THE PROBLEM
Using the word "about" as the filter, copy each matching line from the records.
START INFORMATION PROVIDED
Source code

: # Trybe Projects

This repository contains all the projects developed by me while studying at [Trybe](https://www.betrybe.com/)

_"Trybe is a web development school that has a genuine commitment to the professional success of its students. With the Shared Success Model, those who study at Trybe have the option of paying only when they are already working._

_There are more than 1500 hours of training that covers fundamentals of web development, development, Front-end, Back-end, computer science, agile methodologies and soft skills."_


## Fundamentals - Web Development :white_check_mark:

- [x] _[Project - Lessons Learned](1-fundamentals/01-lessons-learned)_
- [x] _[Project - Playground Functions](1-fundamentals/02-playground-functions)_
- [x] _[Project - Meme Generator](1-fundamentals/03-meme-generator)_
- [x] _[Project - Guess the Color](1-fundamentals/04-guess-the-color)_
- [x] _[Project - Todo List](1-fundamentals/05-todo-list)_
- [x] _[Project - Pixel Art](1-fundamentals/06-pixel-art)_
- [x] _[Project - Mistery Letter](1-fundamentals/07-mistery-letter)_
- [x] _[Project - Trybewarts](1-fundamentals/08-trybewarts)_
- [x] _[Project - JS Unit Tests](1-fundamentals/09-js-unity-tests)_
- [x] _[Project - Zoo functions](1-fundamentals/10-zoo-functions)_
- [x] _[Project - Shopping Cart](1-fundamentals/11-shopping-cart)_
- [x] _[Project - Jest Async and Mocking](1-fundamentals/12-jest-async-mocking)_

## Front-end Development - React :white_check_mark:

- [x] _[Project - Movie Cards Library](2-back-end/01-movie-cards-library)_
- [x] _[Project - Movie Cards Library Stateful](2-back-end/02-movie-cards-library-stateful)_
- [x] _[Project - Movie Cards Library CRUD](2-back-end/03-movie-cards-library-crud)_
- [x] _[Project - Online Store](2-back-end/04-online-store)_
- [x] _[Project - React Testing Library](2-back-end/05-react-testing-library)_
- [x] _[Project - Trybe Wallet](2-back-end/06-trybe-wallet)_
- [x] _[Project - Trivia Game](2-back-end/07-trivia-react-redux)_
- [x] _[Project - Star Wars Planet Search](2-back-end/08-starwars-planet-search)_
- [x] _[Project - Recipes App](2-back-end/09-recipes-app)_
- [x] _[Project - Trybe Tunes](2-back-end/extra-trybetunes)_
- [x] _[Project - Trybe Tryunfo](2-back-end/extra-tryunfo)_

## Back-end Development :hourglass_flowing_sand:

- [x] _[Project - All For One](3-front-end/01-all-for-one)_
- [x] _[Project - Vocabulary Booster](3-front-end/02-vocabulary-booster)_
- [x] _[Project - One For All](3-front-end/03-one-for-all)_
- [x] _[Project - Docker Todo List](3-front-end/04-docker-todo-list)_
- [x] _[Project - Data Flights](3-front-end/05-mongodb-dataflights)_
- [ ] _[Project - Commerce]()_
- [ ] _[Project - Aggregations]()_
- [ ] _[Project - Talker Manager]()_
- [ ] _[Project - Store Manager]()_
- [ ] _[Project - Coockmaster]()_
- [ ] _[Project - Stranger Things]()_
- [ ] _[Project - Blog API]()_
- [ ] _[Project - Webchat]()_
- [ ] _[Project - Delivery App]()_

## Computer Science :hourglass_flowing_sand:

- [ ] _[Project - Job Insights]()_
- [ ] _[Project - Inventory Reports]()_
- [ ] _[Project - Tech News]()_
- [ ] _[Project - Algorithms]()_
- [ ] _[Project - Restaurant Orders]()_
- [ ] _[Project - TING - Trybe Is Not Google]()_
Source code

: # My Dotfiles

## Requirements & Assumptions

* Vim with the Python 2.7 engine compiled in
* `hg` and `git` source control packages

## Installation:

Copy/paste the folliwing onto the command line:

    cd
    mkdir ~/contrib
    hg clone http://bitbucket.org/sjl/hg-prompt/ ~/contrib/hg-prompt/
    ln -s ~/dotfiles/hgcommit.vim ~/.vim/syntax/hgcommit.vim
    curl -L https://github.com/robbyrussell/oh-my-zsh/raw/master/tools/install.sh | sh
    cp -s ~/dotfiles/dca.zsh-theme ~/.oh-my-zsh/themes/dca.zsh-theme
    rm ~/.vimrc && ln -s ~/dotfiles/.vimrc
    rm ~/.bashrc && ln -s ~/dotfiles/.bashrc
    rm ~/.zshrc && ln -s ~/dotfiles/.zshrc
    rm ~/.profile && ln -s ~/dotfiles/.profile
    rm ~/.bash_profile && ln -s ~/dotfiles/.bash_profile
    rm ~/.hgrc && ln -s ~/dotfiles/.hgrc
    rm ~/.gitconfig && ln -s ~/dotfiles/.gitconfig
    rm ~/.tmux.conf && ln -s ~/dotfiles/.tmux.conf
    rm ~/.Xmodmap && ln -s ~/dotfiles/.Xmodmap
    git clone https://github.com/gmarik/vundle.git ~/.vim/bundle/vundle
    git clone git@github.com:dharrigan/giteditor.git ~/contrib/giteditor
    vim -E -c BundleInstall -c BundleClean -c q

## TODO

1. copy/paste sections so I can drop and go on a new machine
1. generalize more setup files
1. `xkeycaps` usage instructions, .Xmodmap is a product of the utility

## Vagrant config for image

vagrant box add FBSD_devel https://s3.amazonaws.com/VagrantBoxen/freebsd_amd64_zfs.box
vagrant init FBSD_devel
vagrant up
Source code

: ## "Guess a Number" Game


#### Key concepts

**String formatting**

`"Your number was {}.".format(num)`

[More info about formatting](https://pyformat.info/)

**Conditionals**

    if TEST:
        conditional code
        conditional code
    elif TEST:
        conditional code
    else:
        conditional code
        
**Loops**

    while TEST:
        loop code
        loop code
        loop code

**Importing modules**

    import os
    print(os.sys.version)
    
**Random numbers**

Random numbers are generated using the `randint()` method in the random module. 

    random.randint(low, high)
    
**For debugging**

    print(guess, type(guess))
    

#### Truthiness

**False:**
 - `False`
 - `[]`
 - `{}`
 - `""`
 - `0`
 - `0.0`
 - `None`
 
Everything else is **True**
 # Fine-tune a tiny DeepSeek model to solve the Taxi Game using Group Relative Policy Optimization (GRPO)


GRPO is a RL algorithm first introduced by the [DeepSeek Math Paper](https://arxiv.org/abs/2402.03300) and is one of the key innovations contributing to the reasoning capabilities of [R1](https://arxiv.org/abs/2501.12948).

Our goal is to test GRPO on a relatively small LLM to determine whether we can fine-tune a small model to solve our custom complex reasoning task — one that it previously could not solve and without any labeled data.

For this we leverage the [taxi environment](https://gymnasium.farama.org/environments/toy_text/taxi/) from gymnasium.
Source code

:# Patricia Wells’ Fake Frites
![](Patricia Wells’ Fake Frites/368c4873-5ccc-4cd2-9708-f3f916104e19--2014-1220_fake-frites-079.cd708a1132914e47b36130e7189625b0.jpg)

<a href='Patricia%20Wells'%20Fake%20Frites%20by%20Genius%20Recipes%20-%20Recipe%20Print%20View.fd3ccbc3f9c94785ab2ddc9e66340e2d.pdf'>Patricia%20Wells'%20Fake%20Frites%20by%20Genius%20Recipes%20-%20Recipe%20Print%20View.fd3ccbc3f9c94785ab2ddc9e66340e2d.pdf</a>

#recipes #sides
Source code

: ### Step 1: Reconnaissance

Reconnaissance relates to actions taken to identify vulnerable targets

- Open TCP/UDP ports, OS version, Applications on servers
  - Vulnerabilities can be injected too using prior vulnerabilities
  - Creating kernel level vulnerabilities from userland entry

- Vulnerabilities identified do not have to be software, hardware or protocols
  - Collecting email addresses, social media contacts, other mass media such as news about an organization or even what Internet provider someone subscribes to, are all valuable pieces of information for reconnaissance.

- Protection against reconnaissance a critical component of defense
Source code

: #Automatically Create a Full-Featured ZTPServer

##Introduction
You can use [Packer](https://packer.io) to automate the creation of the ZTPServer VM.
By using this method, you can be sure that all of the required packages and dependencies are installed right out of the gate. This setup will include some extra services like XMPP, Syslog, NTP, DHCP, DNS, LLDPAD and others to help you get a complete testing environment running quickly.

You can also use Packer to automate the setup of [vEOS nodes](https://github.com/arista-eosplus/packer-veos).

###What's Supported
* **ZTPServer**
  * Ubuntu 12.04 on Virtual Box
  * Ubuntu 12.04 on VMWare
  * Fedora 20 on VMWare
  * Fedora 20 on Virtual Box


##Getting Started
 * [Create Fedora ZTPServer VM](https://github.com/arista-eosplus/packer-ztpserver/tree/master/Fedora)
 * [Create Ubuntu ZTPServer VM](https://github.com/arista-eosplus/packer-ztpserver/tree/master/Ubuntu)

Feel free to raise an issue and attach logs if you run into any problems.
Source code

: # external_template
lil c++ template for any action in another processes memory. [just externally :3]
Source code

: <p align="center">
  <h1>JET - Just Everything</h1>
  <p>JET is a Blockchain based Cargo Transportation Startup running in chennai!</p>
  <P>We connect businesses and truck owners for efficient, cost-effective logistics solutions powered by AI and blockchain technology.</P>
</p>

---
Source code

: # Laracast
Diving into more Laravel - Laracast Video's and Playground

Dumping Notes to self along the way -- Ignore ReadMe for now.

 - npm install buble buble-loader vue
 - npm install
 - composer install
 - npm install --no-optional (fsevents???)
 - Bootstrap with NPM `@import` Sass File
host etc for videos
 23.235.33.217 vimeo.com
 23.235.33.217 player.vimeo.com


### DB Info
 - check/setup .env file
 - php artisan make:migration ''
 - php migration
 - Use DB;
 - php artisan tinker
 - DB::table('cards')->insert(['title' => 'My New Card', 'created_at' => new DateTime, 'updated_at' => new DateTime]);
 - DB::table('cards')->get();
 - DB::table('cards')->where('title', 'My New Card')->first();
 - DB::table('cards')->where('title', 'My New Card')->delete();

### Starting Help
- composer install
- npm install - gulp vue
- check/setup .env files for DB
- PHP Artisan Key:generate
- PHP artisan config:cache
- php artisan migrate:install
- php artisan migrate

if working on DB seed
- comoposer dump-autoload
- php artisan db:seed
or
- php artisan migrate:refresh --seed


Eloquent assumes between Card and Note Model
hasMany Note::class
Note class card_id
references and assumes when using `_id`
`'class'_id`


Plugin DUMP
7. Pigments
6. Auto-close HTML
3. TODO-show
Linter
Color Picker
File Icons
END INFORMATION PROVIDED
TASK ANSWER
[More info about formatting](https://pyformat.info/)
  - Collecting email addresses, social media contacts, other mass media such as news about an organization or even what Internet provider someone subscribes to, are all valuable pieces of information for reconnaissance.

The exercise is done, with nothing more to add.